The story is told that a number of Maori captured during the war in the Waikato were confined to Kawau Island. Chief Te Kiri, although not an active participant in the war, led a party from the mainland in canoes, rescued the captives and brought them back to Pākiri (m. (noun) pākiri, the pa of Kiri) and sheltered them.Te Kiri also had possession of Hauturu-o-Toi (little Barrier Island) and all of this land was passed onto his only daughter, Princess Rāhui Te Kiri. Rāhui married Tenetahi Brown and lived on the land at Pākiri all of her life. Many stories have been told about her, particularly about her swimming prowess.
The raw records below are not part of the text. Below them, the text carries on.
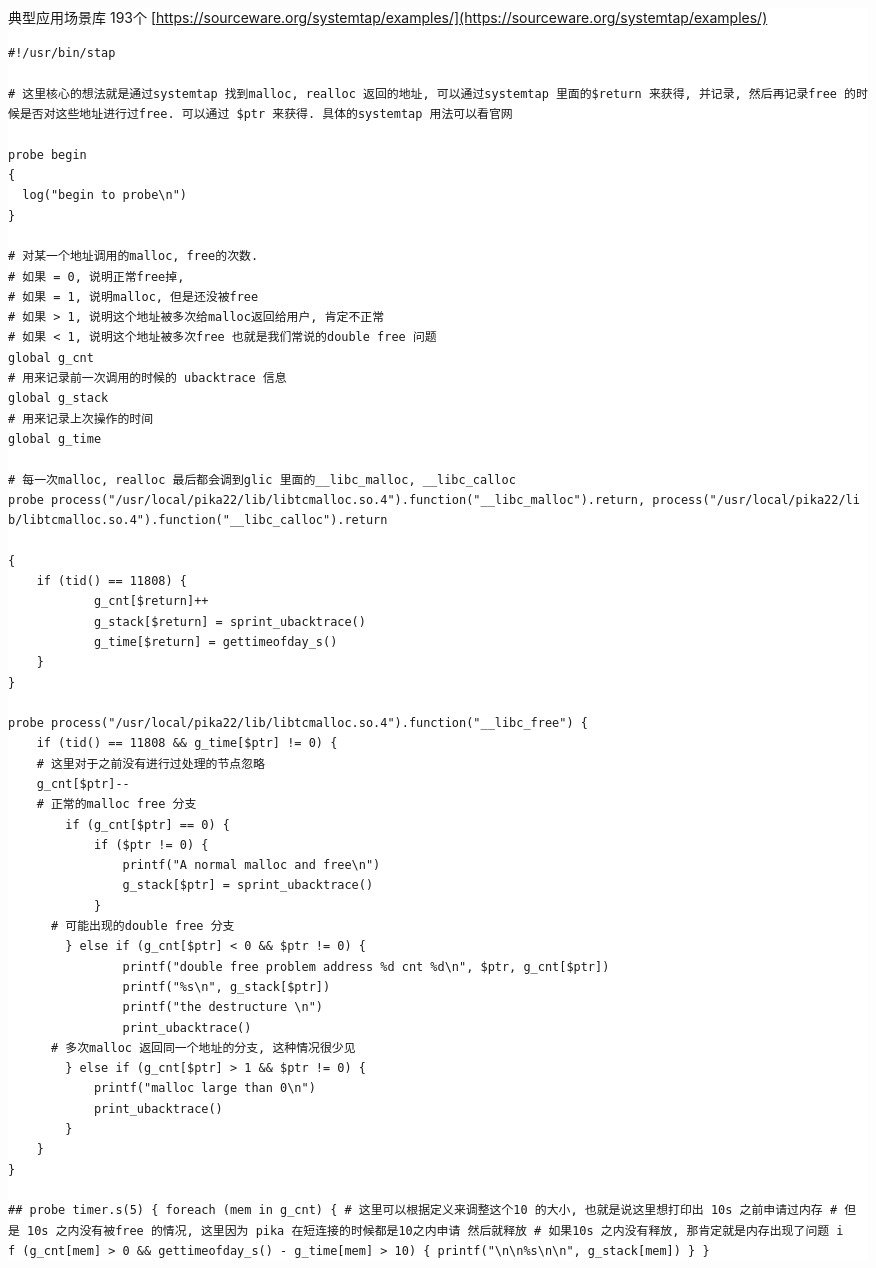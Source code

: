 典型应用场景库 193个
[https://sourceware.org/systemtap/examples/](https://sourceware.org/systemtap/examples/)

```
#!/usr/bin/stap

# 这里核心的想法就是通过systemtap 找到malloc, realloc 返回的地址, 可以通过systemtap 里面的$return 来获得, 并记录, 然后再记录free 的时候是否对这些地址进行过free. 可以通过 $ptr 来获得. 具体的systemtap 用法可以看官网

probe begin
{
  log("begin to probe\n")
}

# 对某一个地址调用的malloc, free的次数. 
# 如果 = 0, 说明正常free掉, 
# 如果 = 1, 说明malloc, 但是还没被free
# 如果 > 1, 说明这个地址被多次给malloc返回给用户, 肯定不正常
# 如果 < 1, 说明这个地址被多次free 也就是我们常说的double free 问题
global g_cnt
# 用来记录前一次调用的时候的 ubacktrace 信息
global g_stack
# 用来记录上次操作的时间
global g_time

# 每一次malloc, realloc 最后都会调到glic 里面的__libc_malloc, __libc_calloc
probe process("/usr/local/pika22/lib/libtcmalloc.so.4").function("__libc_malloc").return, process("/usr/local/pika22/lib/libtcmalloc.so.4").function("__libc_calloc").return

{
    if (tid() == 11808) {
            g_cnt[$return]++
            g_stack[$return] = sprint_ubacktrace()
            g_time[$return] = gettimeofday_s()
    }
}

probe process("/usr/local/pika22/lib/libtcmalloc.so.4").function("__libc_free") {
    if (tid() == 11808 && g_time[$ptr] != 0) {
    # 这里对于之前没有进行过处理的节点忽略
    g_cnt[$ptr]--
    # 正常的malloc free 分支
        if (g_cnt[$ptr] == 0) {
            if ($ptr != 0) {
                printf("A normal malloc and free\n")
                g_stack[$ptr] = sprint_ubacktrace()
            }
      # 可能出现的double free 分支
        } else if (g_cnt[$ptr] < 0 && $ptr != 0) {
                printf("double free problem address %d cnt %d\n", $ptr, g_cnt[$ptr])
                printf("%s\n", g_stack[$ptr])
                printf("the destructure \n")
                print_ubacktrace() 
      # 多次malloc 返回同一个地址的分支, 这种情况很少见
        } else if (g_cnt[$ptr] > 1 && $ptr != 0) {
            printf("malloc large than 0\n")
            print_ubacktrace()
        }
    }
}

## probe timer.s(5) { foreach (mem in g_cnt) { # 这里可以根据定义来调整这个10 的大小, 也就是说这里想打印出 10s 之前申请过内存 # 但是 10s 之内没有被free 的情况, 这里因为 pika 在短连接的时候都是10之内申请 然后就释放 # 如果10s 之内没有释放, 那肯定就是内存出现了问题 if (g_cnt[mem] > 0 && gettimeofday_s() - g_time[mem] > 10) { printf("\n\n%s\n\n", g_stack[mem]) } }
```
The government commandeered Hauturu in the 1890’s to establish New Zealand’s first nature reserve. Rāhui was resentful for the loss of Hauturu and she returned to the island to re-establish her sovereignty three times – once swimming 39 kilometres from the mainland to do so. In the 2012 Settlement, the Crown acknowledged the long association of Ngāti Manuhiri with Hauturu and vested the Island to the Ngāti Manuhiri iwi, who then gifted it back to the people of New Zealand for its continuance as a nature reserve. Rāhui died in 1930 in her 100th year at the pā (common abbreviation) or pā tūwatawata (full term, (noun) fort defended by a stockade) near Leigh. She was survived by 2 daughters and 3 sons plus many grandchildren and great grandchildren all proud to be descendants of the great Chief Te Kiri.
In the early days Pākiri was one of the leading timber ports close to Auckland. At that time Pākiri River was navigable for boats of light draught and scows could venture inside the entrance and had to wait to take their load in off shore winds. Chas Septimus Clarke wrote in his diary “Pākiri valley was a Kauri forest………. there were nice patches of Kauri on the ranges, but only the odd tree on the lower land” The timber mills at the river junction were worked by runaway whalers. The Kauri grew so thick it had to be fallen in groups because the heads were entwined. George Scharpe commenced ship building along the Pākiri River in 1870. The river was very deep in those days and wide. There was no sand on the other side of the river, trees grew right down to the river’s edge.